A suitable DXA diagnosis should be performed for all patients with chronic liver disease, including HH (especially HH-HFE)2,5,12, although the timeframe determination for performance of this study in the follow-up of patients has not been determined2,6. The most common location of T-score decrease in DXA in patients with HH-HFE is the lumbar spine, followed by the femoral neck5,9.
Regarding the treatment of OP, following the same guidelines is recommended as in patients without hepatic disease, adjusted according to individual characteristics. Avoiding hormone replacement therapy in severe liver disease is also recommended12. To reduce iron overload in HH-HFE patients, periodic phlebotomies have been shown to improve the ferric profile and thus improve osteoblastic function, which can sometimes be reflected in a decrease in the T-score value of the DXA5,7,12.
As for the 4 patients presented here, HH-HFE was diagnosed based on analytical alterations at an early stage, and without any target organ damage in any of the cases. Taking into account that this diagnosis has preceded or been performed simultaneously with that of the OP (except for the 3rd patient, although the analytical alterations were already present at the time of OP diagnosis), we may consider it a risk factor associated with each patient’s other clinical data and not as the main cause of OP, so that monitoring and analytical control have been performed to treat it and avoid complications of HH-HFE as would be done in any patient without OP.
In the first patient, hypogonadism is also an associated risk factor for presenting OP, although this pathology has always been controlled by the gynecology service since its diagnosis.
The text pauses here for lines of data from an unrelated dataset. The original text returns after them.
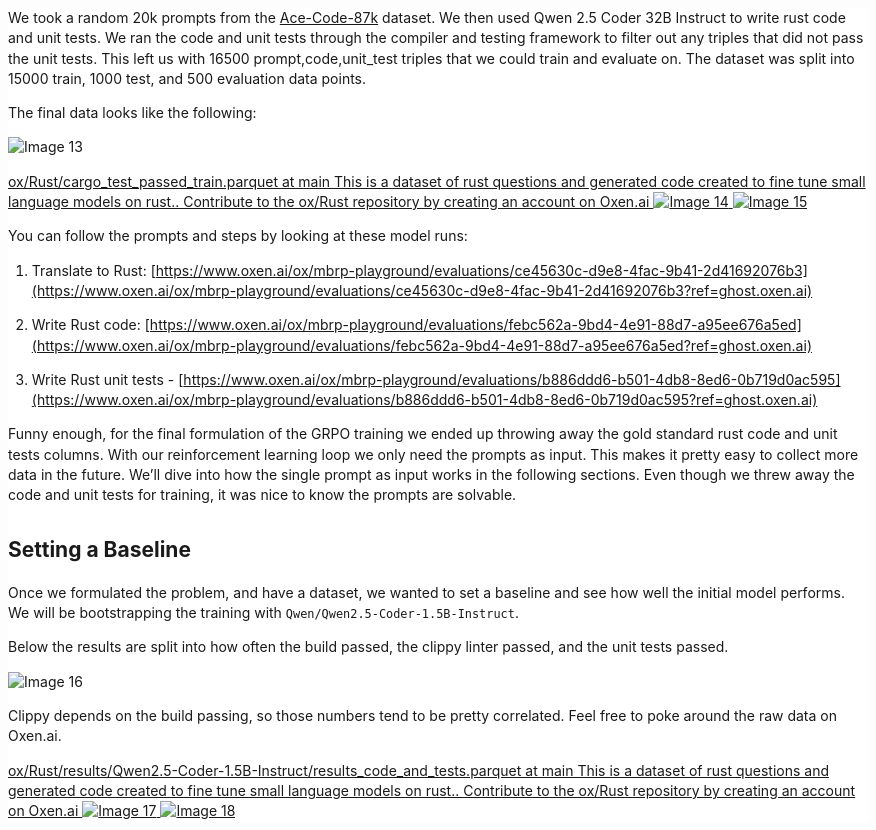 We took a random 20k prompts from the [Ace-Code-87k](https://www.oxen.ai/TIGER-Lab/AceCode-87K?ref=ghost.oxen.ai) dataset. We then used Qwen 2.5 Coder 32B Instruct to write rust code and unit tests. We ran the code and unit tests through the compiler and testing framework to filter out any triples that did not pass the unit tests. This left us with 16500 prompt,code,unit\_test triples that we could train and evaluate on. The dataset was split into 15000 train, 1000 test, and 500 evaluation data points.

The final data looks like the following:

![Image 13](https://ghost.oxen.ai/content/images/2025/03/Screenshot-2025-03-04-at-3.45.31-PM.png)

[ox/Rust/cargo\_test\_passed\_train.parquet at main This is a dataset of rust questions and generated code created to fine tune small language models on rust.. Contribute to the ox/Rust repository by creating an account on Oxen.ai ![Image 14](https://ghost.oxen.ai/content/images/icon/favicon-48.ico) ![Image 15](https://ghost.oxen.ai/content/images/thumbnail/file-13)](https://www.oxen.ai/ox/Rust/file/main/cargo_test_passed_train.parquet?ref=ghost.oxen.ai)

You can follow the prompts and steps by looking at these model runs:

1) Translate to Rust: [https://www.oxen.ai/ox/mbrp-playground/evaluations/ce45630c-d9e8-4fac-9b41-2d41692076b3](https://www.oxen.ai/ox/mbrp-playground/evaluations/ce45630c-d9e8-4fac-9b41-2d41692076b3?ref=ghost.oxen.ai)

2) Write Rust code: [https://www.oxen.ai/ox/mbrp-playground/evaluations/febc562a-9bd4-4e91-88d7-a95ee676a5ed](https://www.oxen.ai/ox/mbrp-playground/evaluations/febc562a-9bd4-4e91-88d7-a95ee676a5ed?ref=ghost.oxen.ai)

3) Write Rust unit tests - [https://www.oxen.ai/ox/mbrp-playground/evaluations/b886ddd6-b501-4db8-8ed6-0b719d0ac595](https://www.oxen.ai/ox/mbrp-playground/evaluations/b886ddd6-b501-4db8-8ed6-0b719d0ac595?ref=ghost.oxen.ai)

Funny enough, for the final formulation of the GRPO training we ended up throwing away the gold standard rust code and unit tests columns. With our reinforcement learning loop we only need the prompts as input. This makes it pretty easy to collect more data in the future. We’ll dive into how the single prompt as input works in the following sections. Even though we threw away the code and unit tests for training, it was nice to know the prompts are solvable.

Setting a Baseline
------------------

Once we formulated the problem, and have a dataset, we wanted to set a baseline and see how well the initial model performs. We will be bootstrapping the training with `Qwen/Qwen2.5-Coder-1.5B-Instruct`.

Below the results are split into how often the build passed, the clippy linter passed, and the unit tests passed.

![Image 16](https://ghost.oxen.ai/content/images/2025/03/Screenshot-2025-03-04-at-7.15.38-PM.png)

Clippy depends on the build passing, so those numbers tend to be pretty correlated. Feel free to poke around the raw data on Oxen.ai.

[ox/Rust/results/Qwen2.5-Coder-1.5B-Instruct/results\_code\_and\_tests.parquet at main This is a dataset of rust questions and generated code created to fine tune small language models on rust.. Contribute to the ox/Rust repository by creating an account on Oxen.ai ![Image 17](https://ghost.oxen.ai/content/images/icon/favicon-49.ico) ![Image 18](https://ghost.oxen.ai/content/images/thumbnail/file-14)](https://www.oxen.ai/ox/Rust/file/main/results/Qwen2.5-Coder-1.5B-Instruct/results_code_and_tests.parquet?ref=ghost.oxen.ai)
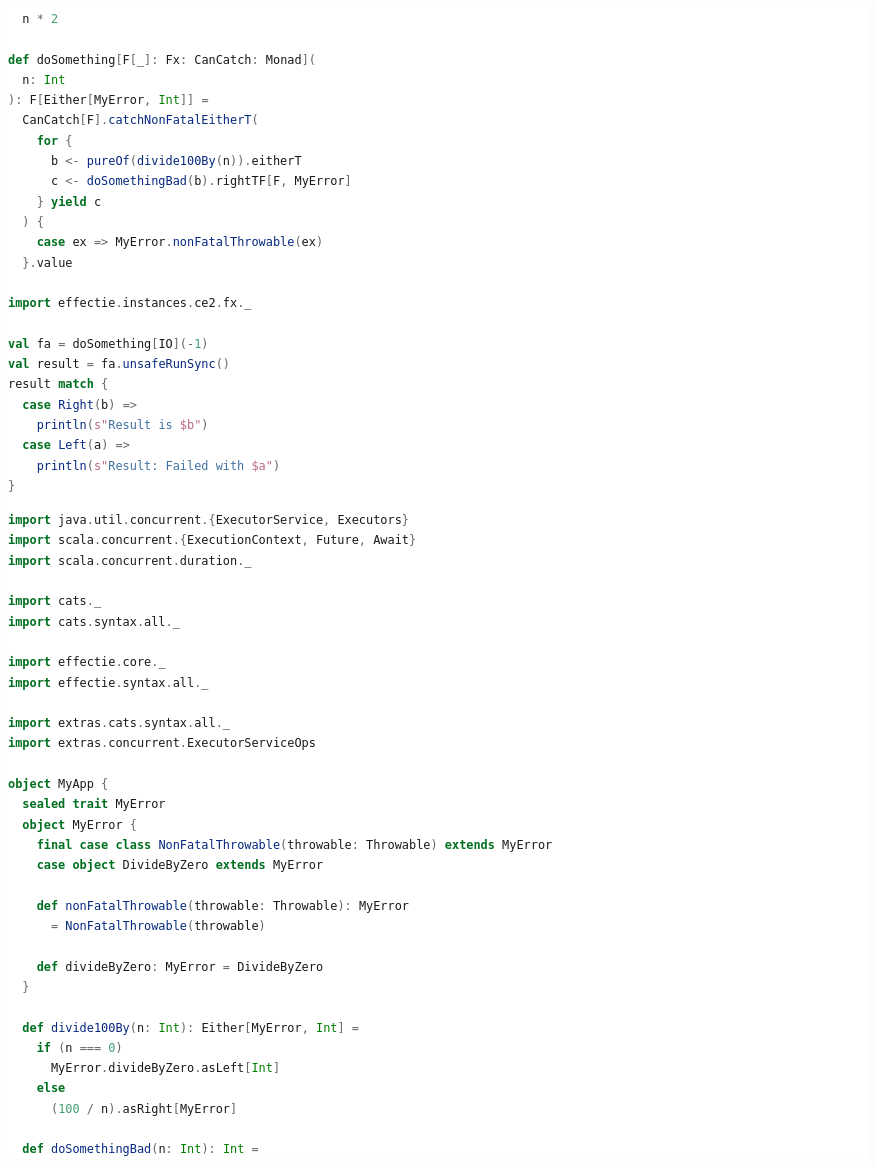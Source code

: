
 ```scala mdoc:reset-object:height=4
  n * 2

def doSomething[F[_]: Fx: CanCatch: Monad](
  n: Int
): F[Either[MyError, Int]] =
  CanCatch[F].catchNonFatalEitherT(
    for {
      b <- pureOf(divide100By(n)).eitherT
      c <- doSomethingBad(b).rightTF[F, MyError]
    } yield c
  ) {
    case ex => MyError.nonFatalThrowable(ex)
  }.value

import effectie.instances.ce2.fx._

val fa = doSomething[IO](-1)
val result = fa.unsafeRunSync()
result match {
  case Right(b) =>
    println(s"Result is $b")
  case Left(a) =>
    println(s"Result: Failed with $a")
}

```

  </TabItem>
  
  <TabItem value="future">

```scala mdoc:reset-object:height=4
import java.util.concurrent.{ExecutorService, Executors}
import scala.concurrent.{ExecutionContext, Future, Await}
import scala.concurrent.duration._

import cats._
import cats.syntax.all._

import effectie.core._
import effectie.syntax.all._

import extras.cats.syntax.all._
import extras.concurrent.ExecutorServiceOps

object MyApp {
  sealed trait MyError
  object MyError {
    final case class NonFatalThrowable(throwable: Throwable) extends MyError
    case object DivideByZero extends MyError
    
    def nonFatalThrowable(throwable: Throwable): MyError
      = NonFatalThrowable(throwable)
  
    def divideByZero: MyError = DivideByZero
  }

  def divide100By(n: Int): Either[MyError, Int] =
    if (n === 0)
      MyError.divideByZero.asLeft[Int]
    else
      (100 / n).asRight[MyError]

  def doSomethingBad(n: Int): Int =
```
The next patient has low calcium intake and is a smoker, which also contributes to the presence of OP together with HH-HFE. Being a smoker, low intake of calcium-rich foods and lack of physical exercise are other risk factors associated with OP that the third patient presents. She also presented slight alterations of the ferric profile without needing phlebotomies to correct it. Finally, the last patient had no other associated factors except treated hepatitis C, although she did not develop cirrhosis or other complications.